Thursday, September 06, 2012

The Bookworms of China - a promising story for publishing


By CLARISSA SEBAG-MONTEFIORE - IHT

BEIJING — The traditional publishing industry’s prospects may be bleak overall, but there is a promising story to be found in an unexpected place, in a country plagued by censorship and bureaucracy: China.
Last week at the Beijing International Book Fair, the largest gathering in the event’s 19-year history, the mood in the cavernous exhibition center was buoyant, despite the barren decor and a lack of good coffee. The Chinese publishing industry is in an “expansive mode” explained Seth Russo, the director of international sales at Simon & Schuster. It is now the world’s largest in terms of volume, with 7.7 billion books published in 2011, up by 7.5 percent from 2010.
Driving sales is a literate population that emphasizes education and self-improvement. Censorship has become less draconian since Mao’s time and publishing has become more commercial. As a result, readers of Chinese books today have more choice of genre, voice and subject matter than they have had at any time in the last 60 years.


During the Cultural Revolution, schools and universities were shut down and books were banned. Writers under Mao could be executed, imprisoned or ostracized for political incorrectness. (Sometimes they still are.) But such suffering became part of China’s creative legacy in the 70’s, thanks to “scar literature,” a popular genre that describes the horrors of the era.
In other words, if hardline Communism stalled Chinese literature, it did not stamp it out. “Unlike many developing countries, China has a long tradition of education and reading, culture and literature,” Jo Lusby, head of Penguin China, told me in Beijing this week. The Chinese consumer’s interest in books needed only to be revived, not created.

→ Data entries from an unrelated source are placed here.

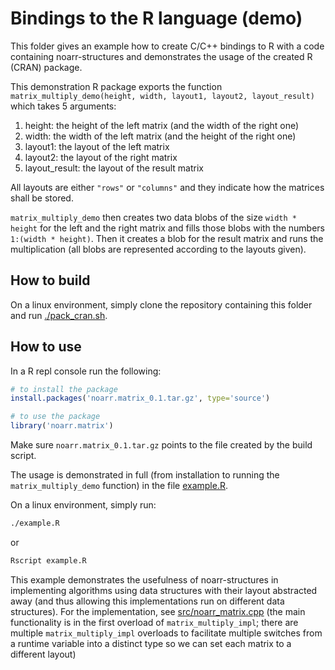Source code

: # Bindings to the R language (demo)

This folder gives an example how to create C/C++ bindings to R with a code containing noarr-structures and demonstrates the usage of the created R (CRAN) package.

This demonstration R package exports the function `matrix_multiply_demo(height, width, layout1, layout2, layout_result)` which takes 5 arguments:

1. height: the height of the left matrix (and the width of the right one)
2. width: the width of the left matrix (and the height of the right one)
3. layout1: the layout of the left matrix
4. layout2: the layout of the right matrix
5. layout_result: the layout of the result matrix

All layouts are either `"rows"` or `"columns"` and they indicate how the matrices shall be stored.

`matrix_multiply_demo` then creates two data blobs of the size `width * height` for the left and the right matrix and fills those blobs with the numbers `1:(width * height)`. Then it creates a blob for the result matrix and runs the multiplication (all blobs are represented according to the layouts given).

## How to build

On a linux environment, simply clone the repository containing this folder and run [./pack_cran.sh](./pack_cran.sh).

## How to use

In a R repl console run the following:

```R
# to install the package
install.packages('noarr.matrix_0.1.tar.gz', type='source')

# to use the package
library('noarr.matrix')
```

Make sure `noarr.matrix_0.1.tar.gz` points to the file created by the build script.

The usage is demonstrated in full (from installation to running the `matrix_multiply_demo` function) in the file [example.R](example.R).

On a linux environment, simply run:

```sh
./example.R
```

or

```sh
Rscript example.R
```

This example demonstrates the usefulness of noarr-structures in implementing algorithms using data structures with their layout abstracted away (and thus allowing this implementations run on different data structures). For the implementation, see [src/noarr_matrix.cpp](src/noarr_matrix.cpp) (the main functionality is in the first overload of `matrix_multiply_impl`; there are multiple `matrix_multiply_impl` overloads to facilitate multiple switches from a runtime variable into a distinct type so we can set each matrix to a different layout)
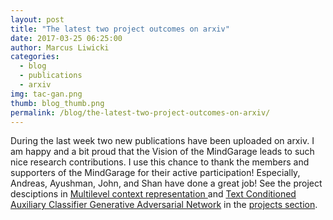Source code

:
 ```yaml
---
layout: post
title: "The latest two project outcomes on arxiv"
date: 2017-03-25 06:25:00
author: Marcus Liwicki
categories:
  - blog
  - publications
  - arxiv
img: tac-gan.png
thumb: blog_thumb.png
permalink: /blog/the-latest-two-project-outcomes-on-arxiv/
---
```


During the last week two new publications have been uploaded on arxiv. I am happy and a bit proud that the Vision of the MindGarage leads to such nice research contributions. I use this chance to thank the members and supporters of the MindGarage for their active participation!
Especially, Andreas, Ayushman, John, and Shan have done a great job!
See the project desciptions in <a href="http://blog.mindgarage.de/project/object%20recognition/context%20representation/2017-03-multilevel-context-representaion"> Multilevel context representation </a> and <a href="http://blog.mindgarage.de/project/image%20understanding/image%20generation/generative%20adversarial%20neural%20networks/2017-03-tac-gan">Text Conditioned Auxiliary Classifier Generative Adversarial Network</a>
in the <a href="/teaching/seminar-and-projects/ | site.baseurl">projects section</a>.
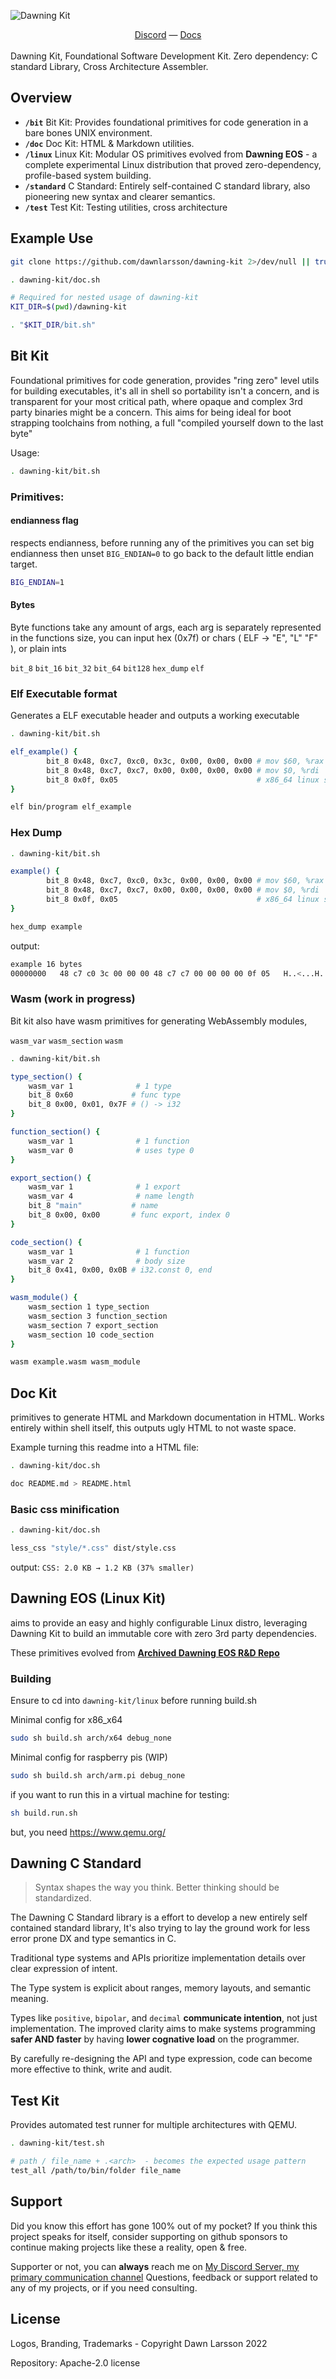 ![Dawning Kit](https://github.com/user-attachments/assets/ad148eba-423f-4bc5-9d32-1e9005c8ebb7)
<div align="center">
  <a href="https://discord.gg/cxRvzUyzG8">Discord<a>
  —
  <a href="https://kit.dawning.dev">Docs<a>
</div>
<br>
Dawning Kit, Foundational Software Development Kit. Zero dependency: C standard Library, Cross Architecture Assembler.

## Overview
- **`/bit`** Bit Kit: Provides foundational primitives for code generation in a bare bones UNIX environment.
- **`/doc`** Doc Kit: HTML & Markdown utilities.
- **`/linux`** Linux Kit: Modular OS primitives evolved from **Dawning EOS** - a complete experimental Linux distribution that proved zero-dependency, profile-based system building.
- **`/standard`** C Standard: Entirely self-contained C standard library, also pioneering new syntax and clearer semantics.
- **`/test`** Test Kit: Testing utilities, cross architecture

## Example Use


```sh
git clone https://github.com/dawnlarsson/dawning-kit 2>/dev/null || true

. dawning-kit/doc.sh
```

```sh
# Required for nested usage of dawning-kit
KIT_DIR=$(pwd)/dawning-kit

. "$KIT_DIR/bit.sh"
```

## Bit Kit

Foundational primitives for code generation, provides "ring zero" level utils for building executables,
it's all in shell so portability isn't a concern, and is transparent for your most critical path, where opaque and complex 3rd party binaries might be a concern.
This aims for being ideal for boot strapping toolchains from nothing, a full "compiled yourself down to the last byte"

Usage: 
```sh
. dawning-kit/bit.sh
```

### Primitives:

#### endianness flag
respects endianness, before running any of the primitives you can set big endianness
then unset `BIG_ENDIAN=0` to go back to the default little endian target.
```sh
BIG_ENDIAN=1
```

#### Bytes
Byte functions take any amount of args, each arg is separately represented in the functions size,
you can input hex (0x7f) or chars ( ELF -> "E", "L" "F" ), or plain ints

`bit_8` `bit_16` `bit_32` `bit_64` `bit128` `hex_dump` `elf`

### Elf Executable format
Generates a ELF executable header and outputs a working executable

```sh
. dawning-kit/bit.sh

elf_example() {
        bit_8 0x48, 0xc7, 0xc0, 0x3c, 0x00, 0x00, 0x00 # mov $60, %rax
        bit_8 0x48, 0xc7, 0xc7, 0x00, 0x00, 0x00, 0x00 # mov $0, %rdi
        bit_8 0x0f, 0x05                               # x86_64 linux syscall
}

elf bin/program elf_example
```

### Hex Dump
```sh
. dawning-kit/bit.sh

example() {
        bit_8 0x48, 0xc7, 0xc0, 0x3c, 0x00, 0x00, 0x00 # mov $60, %rax
        bit_8 0x48, 0xc7, 0xc7, 0x00, 0x00, 0x00, 0x00 # mov $0, %rdi
        bit_8 0x0f, 0x05                               # x86_64 linux syscall
}

hex_dump example
```

output:
```sh
example 16 bytes
00000000   48 c7 c0 3c 00 00 00 48 c7 c7 00 00 00 00 0f 05   H..<...H........
```

### Wasm (work in progress)
Bit kit also have wasm primitives for generating WebAssembly modules,

`wasm_var` `wasm_section` `wasm`

```sh
. dawning-kit/bit.sh

type_section() {
    wasm_var 1              # 1 type
    bit_8 0x60             # func type  
    bit_8 0x00, 0x01, 0x7F # () -> i32
}

function_section() {
    wasm_var 1              # 1 function
    wasm_var 0              # uses type 0
}

export_section() {
    wasm_var 1              # 1 export
    wasm_var 4              # name length
    bit_8 "main"           # name
    bit_8 0x00, 0x00       # func export, index 0
}

code_section() {
    wasm_var 1              # 1 function
    wasm_var 2              # body size
    bit_8 0x41, 0x00, 0x0B # i32.const 0, end
}

wasm_module() {
    wasm_section 1 type_section
    wasm_section 3 function_section
    wasm_section 7 export_section
    wasm_section 10 code_section
}

wasm example.wasm wasm_module
```

## Doc Kit
primitives to generate HTML and Markdown documentation in HTML.
Works entirely within shell itself, this outputs ugly HTML to not waste space.

Example turning this readme into a HTML file:
```sh
. dawning-kit/doc.sh

doc README.md > README.html
```

### Basic css minification
```sh
. dawning-kit/doc.sh

less_css "style/*.css" dist/style.css
```

output: `CSS: 2.0 KB → 1.2 KB (37% smaller)`

## Dawning EOS (Linux Kit)
aims to provide an easy and highly configurable Linux distro, 
leveraging Dawning Kit to build an immutable core with zero 3rd party dependencies. 

These primitives evolved from [**Archived Dawning EOS R&D Repo**](https://github.com/dawnlarsson/dawning-linux)

### Building
Ensure to cd into `dawning-kit/linux` before running build.sh

Minimal config for x86_x64
```sh
sudo sh build.sh arch/x64 debug_none
```

Minimal config for raspberry pis (WIP)
```sh
sudo sh build.sh arch/arm.pi debug_none
```

if you want to run this in a virtual machine for testing:
```sh
sh build.run.sh
```
but, you need https://www.qemu.org/

## Dawning C Standard
> Syntax shapes the way you think. Better thinking should be standardized.

The Dawning C Standard library is a effort to develop a new entirely self contained standard library,
It's also trying to lay the ground work for less error prone DX and type semantics in C.

Traditional type systems and APIs prioritize implementation details over clear expression of intent.

The Type system is explicit about ranges, memory layouts, and semantic meaning. 

Types like `positive`, `bipolar`, and `decimal` **communicate intention**, not just implementation.
The improved clarity aims to make systems programming **safer AND faster** by having **lower cognative load** on the programmer. 


By carefully re-designing the API and type expression, code can become more effective to think, write and audit.

## Test Kit
Provides automated test runner for multiple architectures with QEMU.

```sh
. dawning-kit/test.sh

# path / file_name + .<arch>  - becomes the expected usage pattern
test_all /path/to/bin/folder file_name
```


## Support
Did you know this effort has gone 100% out of my pocket?
If you think this project speaks for itself, consider supporting on github sponsors to continue making
projects like these a reality, open & free.

Supporter or not, you can **always** reach me on <a href="https://discord.gg/cxRvzUyzG8">My Discord Server, my primary communication channel</a>
Questions, feedback or support related to any of my projects, or if you need consulting.

## License
Logos, Branding, Trademarks - Copyright Dawn Larsson 2022

Repository:
Apache-2.0 license 
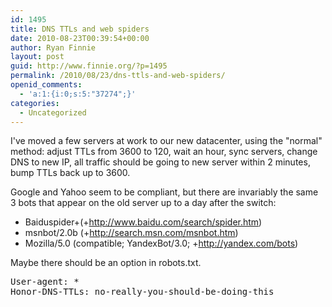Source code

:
 ```yaml
---
id: 1495
title: DNS TTLs and web spiders
date: 2010-08-23T00:39:54+00:00
author: Ryan Finnie
layout: post
guid: http://www.finnie.org/?p=1495
permalink: /2010/08/23/dns-ttls-and-web-spiders/
openid_comments:
  - 'a:1:{i:0;s:5:"37274";}'
categories:
  - Uncategorized
---
```

I've moved a few servers at work to our new datacenter, using the "normal" method: adjust TTLs from 3600 to 120, wait an hour, sync servers, change DNS to new IP, all traffic should be going to new server within 2 minutes, bump TTLs back up to 3600.

Google and Yahoo seem to be compliant, but there are invariably the same 3 bots that appear on the old server up to a day after the switch:

  * Baiduspider+(+http://www.baidu.com/search/spider.htm)
  * msnbot/2.0b (+http://search.msn.com/msnbot.htm)
  * Mozilla/5.0 (compatible; YandexBot/3.0; +http://yandex.com/bots)

Maybe there should be an option in robots.txt.

<pre>User-agent: *
Honor-DNS-TTLs: no-really-you-should-be-doing-this</pre>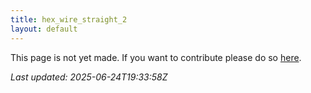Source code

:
 ```yaml
---
title: hex_wire_straight_2
layout: default
---
```


This page is not yet made. If you want to contribute please do so [here](https://github.com/CrazyH2/Bigstone/blob/wiki/components/hex_wire_straight_2.md).

_Last updated: 2025-06-24T19:33:58Z_
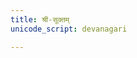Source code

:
 ```yaml
---  
title: श्री-सूक्तम् 
unicode_script: devanagari

---
```


<div class="js_include" url="/vedAH_Rk/shAkalam/khilAni/2/06_shrI-sUktam/"  newLevelForH1="2" includeTitle="true"> </div>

Mirroring a society more concerned with personal pleasure and personal woes than political movements, contemporary Chinese writing focuses on individual feelings. The racecar driver and bad-boy blogger Han Han is making millions off his novels, including his debut “Triple Door,” a scathing satire on school life, which sold over two million copies.
Genre fiction is exploding. In bookstores, crime stories and romantic fiction rub alongside wuxia, adventure stories of chivalrous martial heroes, and so-called “officialdom” fiction, tales of political intrigue that double as how-to guides for aspiring officials. (Mind you, the latter genre tends to tread carefully, often focusing on local stories of corruption rather than daring to incriminate party higher-ups.)
Popular nonfiction books include self-help tracts on how to get rich or find love. Publishers at the fair last week also described a growing children’s book market propelled by the one-child policy: Chinese parents are eager to pour their resources into their single offspring. And English-language books — from novels to learning aids — are in demand among those who want to improve their language skills.